• Provided entries:
+ + +
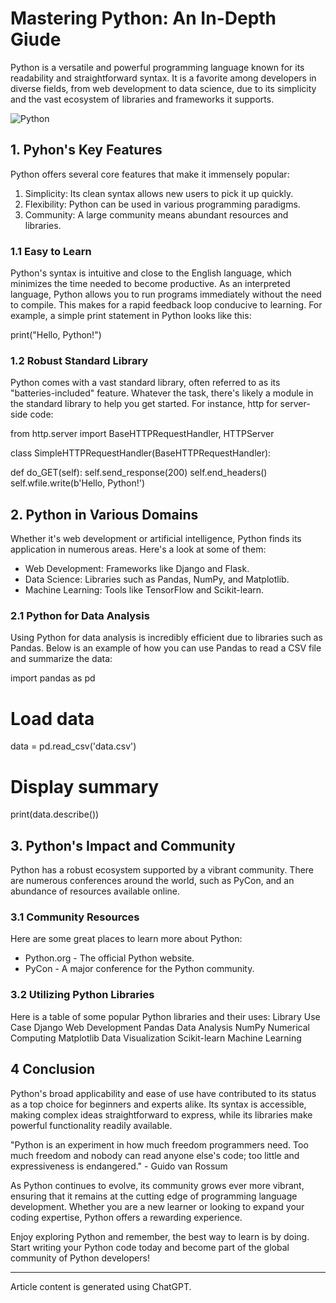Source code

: # Mastering Python: An In-Depth Giude

Python is a versatile and powerful programming language known for its readability and
straightforward syntax. It is a favorite among developers in diverse fields, from web development
to data science, due to its simplicity and the vast ecosystem of libraries and frameworks it
supports.

![Python](https://www.python.org/static/img/python-logo.png)

## 1. Pyhon's Key Features

Python offers several core features that make it immensely popular:
1. Simplicity: Its clean syntax allows new users to pick it up quickly.
2. Flexibility: Python can be used in various programming paradigms.
3. Community: A large community means abundant resources and libraries.

### 1.1 Easy to Learn

Python's syntax is intuitive and close to the English language, which minimizes the time needed to
become productive. As an interpreted language, Python allows you to run programs immediately
without the need to compile. This makes for a rapid feedback loop conducive to learning. For
example, a simple print statement in Python looks like this:

print("Hello, Python!")

### 1.2 Robust Standard Library

Python comes with a vast standard library, often referred to as its "batteries-included" feature.
Whatever the task, there's likely a module in the standard library to help you get started. For
instance, http for server-side code:

from http.server import BaseHTTPRequestHandler, HTTPServer

class SimpleHTTPRequestHandler(BaseHTTPRequestHandler):

def do_GET(self):
self.send_response(200)
self.end_headers()
self.wfile.write(b'Hello, Python!')

## 2. Python in Various Domains

Whether it's web development or artificial intelligence, Python finds its application in numerous
areas. Here's a look at some of them:
- Web Development: Frameworks like Django and Flask.
- Data Science: Libraries such as Pandas, NumPy, and Matplotlib.
- Machine Learning: Tools like TensorFlow and Scikit-learn.

### 2.1 Python for Data Analysis

Using Python for data analysis is incredibly efficient due to libraries such as Pandas. Below is an
example of how you can use Pandas to read a CSV file and summarize the data:

import pandas as pd
# Load data
data = pd.read_csv('data.csv')
# Display summary
print(data.describe())

## 3. Python's Impact and Community

Python has a robust ecosystem supported by a vibrant community. There are numerous
conferences around the world, such as PyCon, and an abundance of resources available online.

### 3.1 Community Resources

Here are some great places to learn more about Python:
- Python.org - The official Python website.
- PyCon - A major conference for the Python community.

### 3.2 Utilizing Python Libraries

Here is a table of some popular Python libraries and their uses:
Library Use Case
Django Web Development
Pandas Data Analysis
NumPy Numerical Computing
Matplotlib Data Visualization
Scikit-learn Machine Learning

## 4 Conclusion

Python's broad applicability and ease of use have contributed to its status as a top choice for
beginners and experts alike. Its syntax is accessible, making complex ideas straightforward to
express, while its libraries make powerful functionality readily available.

"Python is an experiment in how much freedom programmers need. Too much freedom and
nobody can read anyone else's code; too little and expressiveness is endangered." - Guido
van Rossum

As Python continues to evolve, its community grows ever more vibrant, ensuring that it remains at
the cutting edge of programming language development. Whether you are a new learner or
looking to expand your coding expertise, Python offers a rewarding experience.

Enjoy exploring Python and remember, the best way to learn is by doing. Start writing your Python
code today and become part of the global community of Python developers!

---

Article content is generated using ChatGPT.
+ + +
• Exercise details: Would you repeat exactly, and only, the lines from the start of the records above through the line containing "## 1. Pyhon's Key Features", with the pictures omitted?

• Problem solution:
Source code

: # Mastering Python: An In-Depth Giude

Python is a versatile and powerful programming language known for its readability and
straightforward syntax. It is a favorite among developers in diverse fields, from web development
to data science, due to its simplicity and the vast ecosystem of libraries and frameworks it
supports.

![Python](https://www.python.org/static/img/python-logo.png)

## 1. Pyhon's Key Features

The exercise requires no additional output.